> Material to process
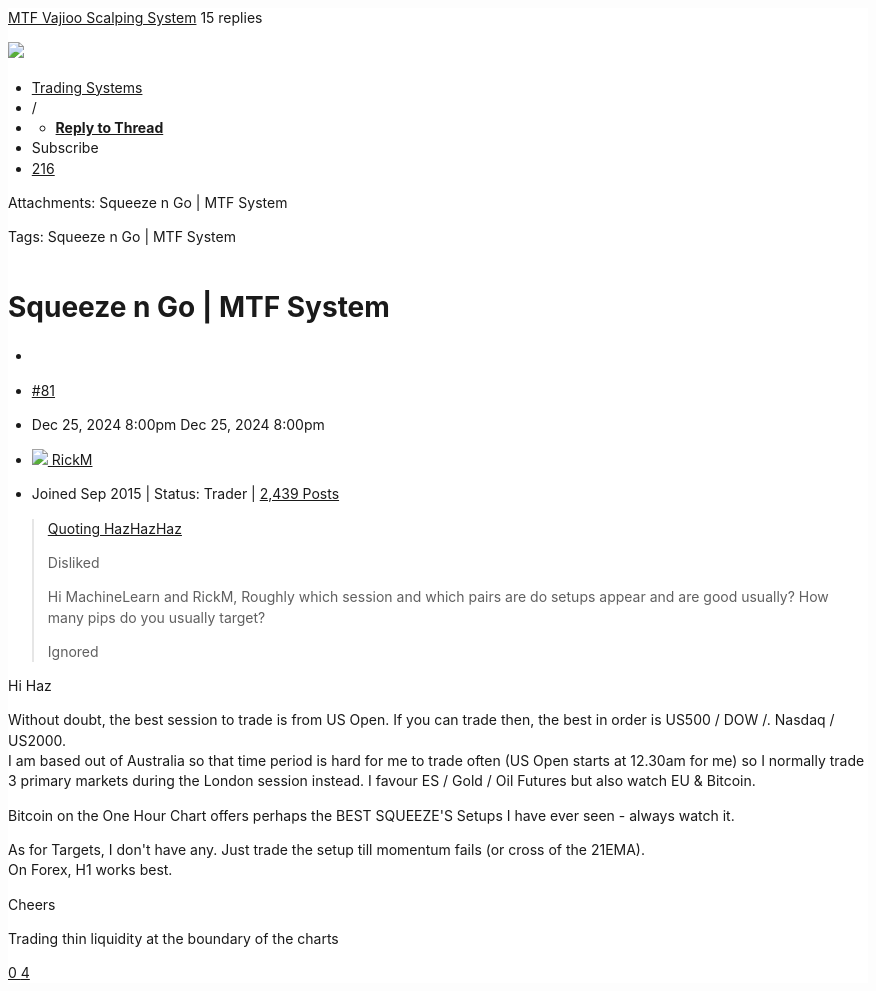 [MTF Vajioo Scalping System](/thread/195912-mtf-vajioo-scalping-system "RUBBISH") 15 replies

![](https://resources.faireconomy.media/images/logos/logo-print-ff.png)

  * [Trading Systems](/forum/71-trading-systems)
  * /
  *   * [ **Reply to Thread** ](/thread/1319487-squeeze-n-go-mtf-system/reply#reply)
  * Subscribe
  * [216](javascript:void\(0\);)

Attachments: Squeeze n Go | MTF System

Tags: Squeeze n Go | MTF System

#  [](/thread/1319487-squeeze-n-go-mtf-system)Squeeze n Go | MTF System 

  * 

  * [#81](/thread/post/15099129#post15099129 "Post Permalink")

  * Dec 25, 2024 8:00pm  Dec 25, 2024 8:00pm 

  * [![](https://assets.faireconomy.media/nfs/customavatars/thumbs/medium/avatar426855_1.gif) RickM](rickm)

  * Joined Sep 2015 | Status: Trader | [2,439 Posts](/search?do=process&provider=Member&searchuser=426855)

> [Quoting HazHazHaz](/thread/post/15099115#post15099115 "View Quoted Post")
> 
> Disliked
> 
> Hi MachineLearn and RickM, Roughly which session and which pairs are do setups appear and are good usually? How many pips do you usually target?
> 
> Ignored

Hi Haz  
  
Without doubt, the best session to trade is from US Open. If you can trade then, the best in order is US500 / DOW /. Nasdaq / US2000.  
I am based out of Australia so that time period is hard for me to trade often (US Open starts at 12.30am for me) so I normally trade 3 primary markets during the London session instead. I favour ES / Gold / Oil Futures but also watch EU & Bitcoin.  
  
Bitcoin on the One Hour Chart offers perhaps the BEST SQUEEZE'S Setups I have ever seen - always watch it.  
  
As for Targets, I don't have any. Just trade the setup till momentum fails (or cross of the 21EMA).   
On Forex, H1 works best.  
  
Cheers 

Trading thin liquidity at the boundary of the charts

[0 ](javascript:void\(0\);) [4 ](javascript:void\(0\);)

> Task prompt
Look above for the line containing "As for Targets, I"; reproduce it and every line after it through the end of the material, exactly, and nothing else.

> Finished task
As for Targets, I don't have any. Just trade the setup till momentum fails (or cross of the 21EMA).   
On Forex, H1 works best.  
  
Cheers 

Trading thin liquidity at the boundary of the charts

[0 ](javascript:void\(0\);) [4 ](javascript:void\(0\);)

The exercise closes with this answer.